> What is being asked
Where the line containing "- [ ] EARN MONEY 💰" appears, end the copy there, keeping that line; start from the first line of the entries, copy exactly, and omit pictures.

[Data excerpts]
■ ■ ■ ■ ■

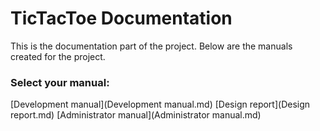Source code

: # TicTacToe Documentation

This is the documentation part of the project. Below are the manuals created for the project.

### Select your manual:

[Development manual](Development manual.md)
[Design report](Design report.md)
[Administrator manual](Administrator manual.md)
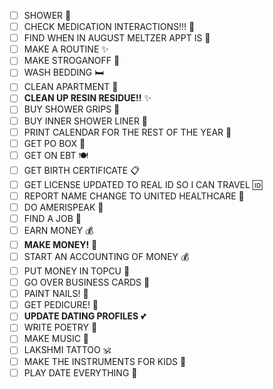 - [ ] SHOWER 🚿
- [ ] CHECK MEDICATION INTERACTIONS!!! 💊
- [ ] FIND WHEN IN AUGUST MELTZER APPT IS 📅
- [ ] MAKE A ROUTINE ✨
- [ ] MAKE STROGANOFF 🍝
- [ ] WASH BEDDING 🛏️
- [ ] CLEAN APARTMENT 🧹
- [ ] **CLEAN UP RESIN RESIDUE!!** ✨
- [ ] BUY SHOWER GRIPS 🛁
- [ ] BUY INNER SHOWER LINER 🛁
- [ ] PRINT CALENDAR FOR THE REST OF THE YEAR 📅
- [ ] GET PO BOX 📮
- [ ] GET ON EBT 🍽️
- [ ] GET BIRTH CERTIFICATE 📋
- [ ] GET LICENSE UPDATED TO REAL ID SO I CAN TRAVEL 🆔
- [ ] REPORT NAME CHANGE TO UNITED HEALTHCARE 🏥
- [ ] DO AMERISPEAK 🎯
- [ ] FIND A JOB 💼
- [ ] EARN MONEY 💰
- [ ] **MAKE MONEY!** 💸
- [ ] START AN ACCOUNTING OF MONEY 💰 
- [ ] PUT MONEY IN TOPCU 🏦 
- [ ] GO OVER BUSINESS CARDS 📇
- [ ] PAINT NAILS! 💅
- [ ] GET PEDICURE! 🦶
- [ ] **UPDATE DATING PROFILES** 💕
- [ ] WRITE POETRY 📝
- [ ] MAKE MUSIC 🎵
- [ ] LAKSHMI TATTOO 🕉️
- [ ] MAKE THE INSTRUMENTS FOR KIDS 🎼
- [ ] PLAY DATE EVERYTHING 📅
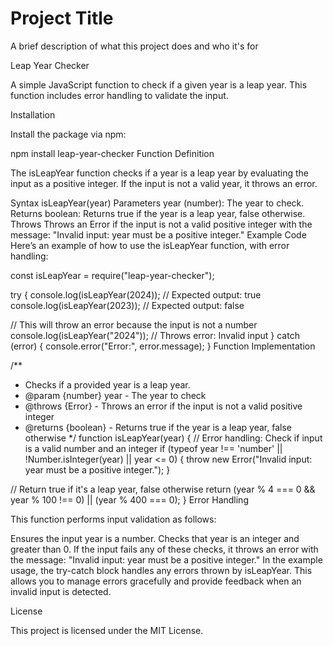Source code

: 
# Project Title

A brief description of what this project does and who it's for


Leap Year Checker

A simple JavaScript function to check if a given year is a leap year. This function includes error handling to validate the input.

Installation

Install the package via npm:

npm install leap-year-checker
Function Definition

The isLeapYear function checks if a year is a leap year by evaluating the input as a positive integer. If the input is not a valid year, it throws an error.

Syntax
isLeapYear(year)
Parameters
year (number): The year to check.
Returns
boolean: Returns true if the year is a leap year, false otherwise.
Throws
Throws an Error if the input is not a valid positive integer with the message: "Invalid input: year must be a positive integer."
Example Code
Here’s an example of how to use the isLeapYear function, with error handling:

const isLeapYear = require("leap-year-checker");

try {
  console.log(isLeapYear(2024)); // Expected output: true
  console.log(isLeapYear(2023)); // Expected output: false

  // This will throw an error because the input is not a number
  console.log(isLeapYear("2024")); // Throws error: Invalid input
} catch (error) {
  console.error("Error:", error.message);
}
Function Implementation

/**
 * Checks if a provided year is a leap year.
 * @param {number} year - The year to check
 * @throws {Error} - Throws an error if the input is not a valid positive integer
 * @returns {boolean} - Returns true if the year is a leap year, false otherwise
 */
function isLeapYear(year) {
  // Error handling: Check if input is a valid number and an integer
  if (typeof year !== 'number' || !Number.isInteger(year) || year <= 0) {
    throw new Error("Invalid input: year must be a positive integer.");
  }

  // Return true if it's a leap year, false otherwise
  return (year % 4 === 0 && year % 100 !== 0) || (year % 400 === 0);
}
Error Handling

This function performs input validation as follows:

Ensures the input year is a number.
Checks that year is an integer and greater than 0.
If the input fails any of these checks, it throws an error with the message:
"Invalid input: year must be a positive integer."
In the example usage, the try-catch block handles any errors thrown by isLeapYear. This allows you to manage errors gracefully and provide feedback when an invalid input is detected.

License

This project is licensed under the MIT License.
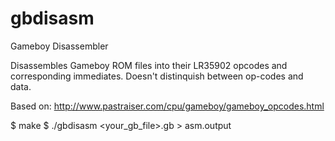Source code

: # gbdisasm
Gameboy Disassembler

Disassembles Gameboy ROM files into their LR35902 opcodes and corresponding immediates. Doesn't distinquish between op-codes and data.

Based on: http://www.pastraiser.com/cpu/gameboy/gameboy_opcodes.html

$ make
$ ./gbdisasm <your_gb_file>.gb > asm.output
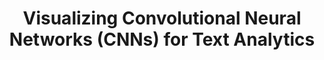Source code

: ---
layout: research
title: Visualizing Convolutional Neural Networks (CNNs) for Text Analytics  
purl: 
---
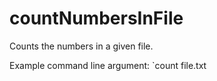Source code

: # countNumbersInFile

Counts the numbers in a given file.

Example command line argument: 
`count file.txt

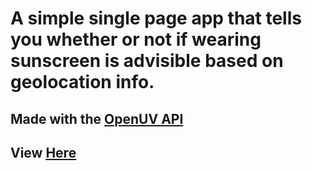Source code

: # A simple single page app that tells you whether or not if wearing sunscreen is advisible based on geolocation info.
## Made with the [OpenUV API](https://www.openuv.io)
## View [Here](https://ultimatechrisu.github.io/Should-I-Wear-Sunscreen)
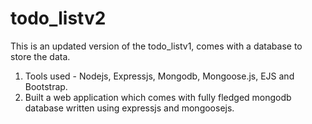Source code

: # todo_listv2
This is an updated version of the todo_listv1, comes with a database to store the data.
1. Tools used - Nodejs, Expressjs, Mongodb, Mongoose.js, EJS and Bootstrap.
2. Built a web application which comes with fully fledged mongodb database written using expressjs and mongoosejs.

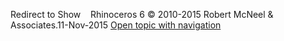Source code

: ---
---

Redirect to Show&#160;
&#160;
Rhinoceros 6 © 2010-2015 Robert McNeel &amp; Associates.11-Nov-2015
 [Open topic with navigation](show.html) 

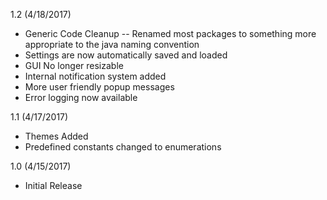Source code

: 1.2 (4/18/2017)

* Generic Code Cleanup -- Renamed most packages to something more appropriate to the java naming convention
* Settings are now automatically saved and loaded
* GUI No longer resizable
* Internal notification system added
* More user friendly popup messages
* Error logging now available

1.1 (4/17/2017)

* Themes Added
* Predefined constants changed to enumerations

1.0 (4/15/2017)

* Initial Release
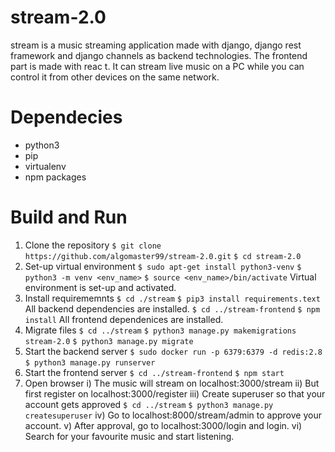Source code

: # stream-2.0
stream is a music streaming application made with django, django rest framework and django channels as backend technologies. The frontend part is made with reac
t. It can stream live music on a PC while you can control it from other devices
on the same network.

# Dependecies
* python3
* pip
* virtualenv
* npm packages

# Build and Run
1. Clone the repository
    `$ git clone https://github.com/algomaster99/stream-2.0.git`
    `$ cd stream-2.0`
2. Set-up virtual environment
    `$ sudo apt-get install python3-venv`
    `$ python3 -m venv <env_name>`
    `$ source <env_name>/bin/activate`
    Virtual environment is set-up and activated.
3. Install requirememnts
    `$ cd ./stream`
    `$ pip3 install requirements.text`
    All backend dependencies are installed.
    `$ cd ../stream-frontend`
    `$ npm install`
    All frontend dependenices are installed.
4. Migrate files
    `$ cd ../stream`
    `$ python3 manage.py makemigrations stream-2.0`
    `$ python3 manage.py migrate`
5. Start the backend server
    `$ sudo docker run -p 6379:6379 -d redis:2.8`
    `$ python3 manage.py runserver`
6. Start the frontend server
    `$ cd ../stream-frontend`
    `$ npm start`
7. Open browser
    i) The music will stream on localhost:3000/stream
    ii) But first register on localhost:3000/register
    iii) Create superuser so that your account gets approved
        `$ cd ../stream`
        `$ python3 manage.py createsuperuser`
    iv) Go to localhost:8000/stream/admin to approve your account.
    v) After approval, go to localhost:3000/login and login.
    vi) Search for your favourite music and start listening.
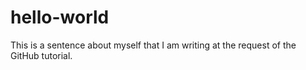 # hello-world
This is a sentence about myself that I am writing at the request of the GitHub tutorial.
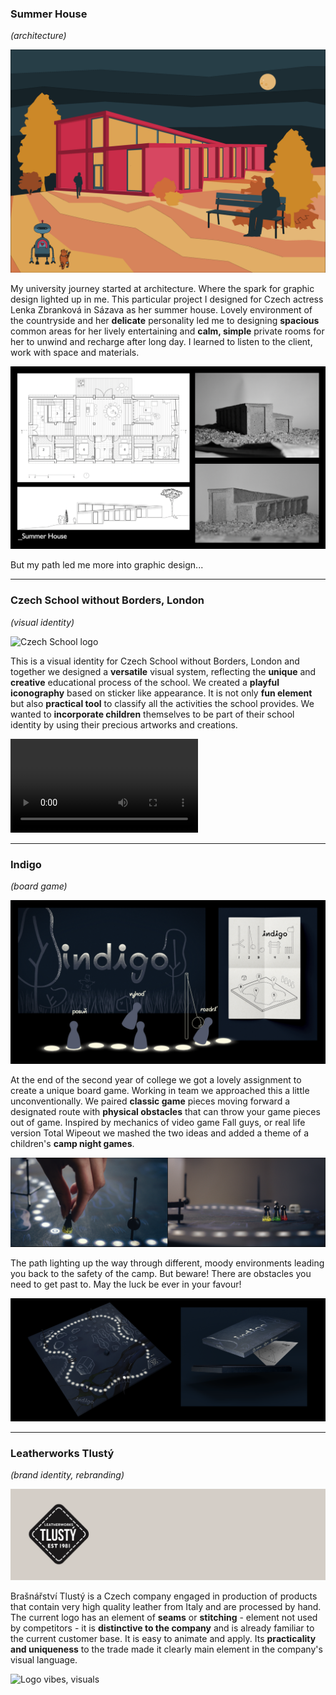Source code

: ### Summer House
*(architecture)*

![Mood picture of the house](Architektura.png)

My university journey started at architecture. Where the spark for graphic design lighted up in me. This particular project I designed for Czech actress Lenka Zbranková in Sázava as her summer house. Lovely environment of the countryside and her **delicate** personality led me to designing **spacious** common areas for her lively entertaining and **calm, simple** private rooms for her to unwind and recharge after long day. I learned to listen to the client, work with space and materials. 

![Floor plan, photos of concrete model](Architektura2.png)

But my path led me more into graphic design...

---
### Czech School without Borders, London
*(visual identity)*

![Czech School logo](CzechSchool_uvod.png)

This is a visual identity for Czech School without Borders, London and together we designed a **versatile** visual system, reflecting the **unique** and **creative** educational process of the school. We created a **playful iconography** based on sticker like appearance. It is not only **fun element** but also **practical tool** to classify all the activities the school provides. We wanted to **incorporate children** themselves to be part of their school identity by using their precious artworks and creations. 

![Czech School motion](CzechSchool_video.mp4)

---
### Indigo
*(board game)*

![Indigo visuals](Indigo1.png)

At the end of the second year of college we got a lovely assignment to create a unique board game. Working in team we approached this a little unconventionally. We paired **classic game** pieces moving forward a designated route with **physical obstacles** that can throw your game pieces out of game. Inspired by mechanics of video game Fall guys, or real life version Total Wipeout we mashed the two ideas and added a theme of a children's **camp night games**. 

![Indigo gameplay](Indigo2.png)

The path lighting up the way through different, moody environments leading you back to the safety of the camp. But beware! There are obstacles you need to get past to. May the luck be ever in your favour!

![Indigo board and packaging](Indigo3.png)

---
### Leatherworks Tlustý
*(brand identity, rebranding)*

![Logo rebranded](Tlusty_logo.gif)

Brašnářství Tlustý is a Czech company engaged in production of products that contain very high quality leather from Italy and are processed by hand. 
The current logo has an element of **seams** or **stitching** - element not used by competitors - it is **distinctive to the company** and is already familiar to the current customer base. It is easy to animate and apply. Its **practicality and uniqueness** to the trade made it clearly main element in the company's visual language. 

![Logo vibes, visuals](Tlusty_cover.gif)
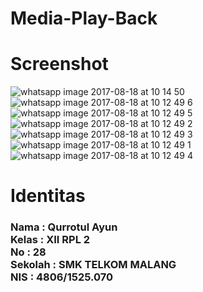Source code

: # Media-Play-Back

# Screenshot
![whatsapp image 2017-08-18 at 10 14 50](https://user-images.githubusercontent.com/22120736/29442858-71621862-83fe-11e7-819d-6e849e82c452.jpeg)
![whatsapp image 2017-08-18 at 10 12 49 6](https://user-images.githubusercontent.com/22120736/29442857-714efda4-83fe-11e7-9a26-65bd4f1cec27.jpeg)
![whatsapp image 2017-08-18 at 10 12 49 5](https://user-images.githubusercontent.com/22120736/29442921-d11ef0ea-83fe-11e7-88d4-a77cf430ebfc.jpeg)
![whatsapp image 2017-08-18 at 10 12 49 2](https://user-images.githubusercontent.com/22120736/29442890-9a8cb666-83fe-11e7-9b77-30d2ea9c2cc1.jpeg)
![whatsapp image 2017-08-18 at 10 12 49 3](https://user-images.githubusercontent.com/22120736/29442966-13d2d154-83ff-11e7-9055-cd9caeb5373b.jpeg)
![whatsapp image 2017-08-18 at 10 12 49 1](https://user-images.githubusercontent.com/22120736/29442965-13d15bc6-83ff-11e7-8d2a-628ca5515c0c.jpeg)
![whatsapp image 2017-08-18 at 10 12 49 4](https://user-images.githubusercontent.com/22120736/29442944-f90ab986-83fe-11e7-9472-f13e01184354.jpeg)





# Identitas
<h3>
Nama : Qurrotul Ayun <br>
Kelas : XII RPL 2 <br>
No : 28 <br>
Sekolah : SMK TELKOM MALANG<br> 
NIS : 4806/1525.070<br>
<h4>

■ ■ ■ ■ ■

> Result of this exercise
Source code

: # TicTacToe Documentation

This is the documentation part of the project. Below are the manuals created for the project.

### Select your manual:

[Development manual](Development manual.md)
[Design report](Design report.md)
[Administrator manual](Administrator manual.md)
 - [ ] SHOWER 🚿
- [ ] CHECK MEDICATION INTERACTIONS!!! 💊
- [ ] FIND WHEN IN AUGUST MELTZER APPT IS 📅
- [ ] MAKE A ROUTINE ✨
- [ ] MAKE STROGANOFF 🍝
- [ ] WASH BEDDING 🛏️
- [ ] CLEAN APARTMENT 🧹
- [ ] **CLEAN UP RESIN RESIDUE!!** ✨
- [ ] BUY SHOWER GRIPS 🛁
- [ ] BUY INNER SHOWER LINER 🛁
- [ ] PRINT CALENDAR FOR THE REST OF THE YEAR 📅
- [ ] GET PO BOX 📮
- [ ] GET ON EBT 🍽️
- [ ] GET BIRTH CERTIFICATE 📋
- [ ] GET LICENSE UPDATED TO REAL ID SO I CAN TRAVEL 🆔
- [ ] REPORT NAME CHANGE TO UNITED HEALTHCARE 🏥
- [ ] DO AMERISPEAK 🎯
- [ ] FIND A JOB 💼
- [ ] EARN MONEY 💰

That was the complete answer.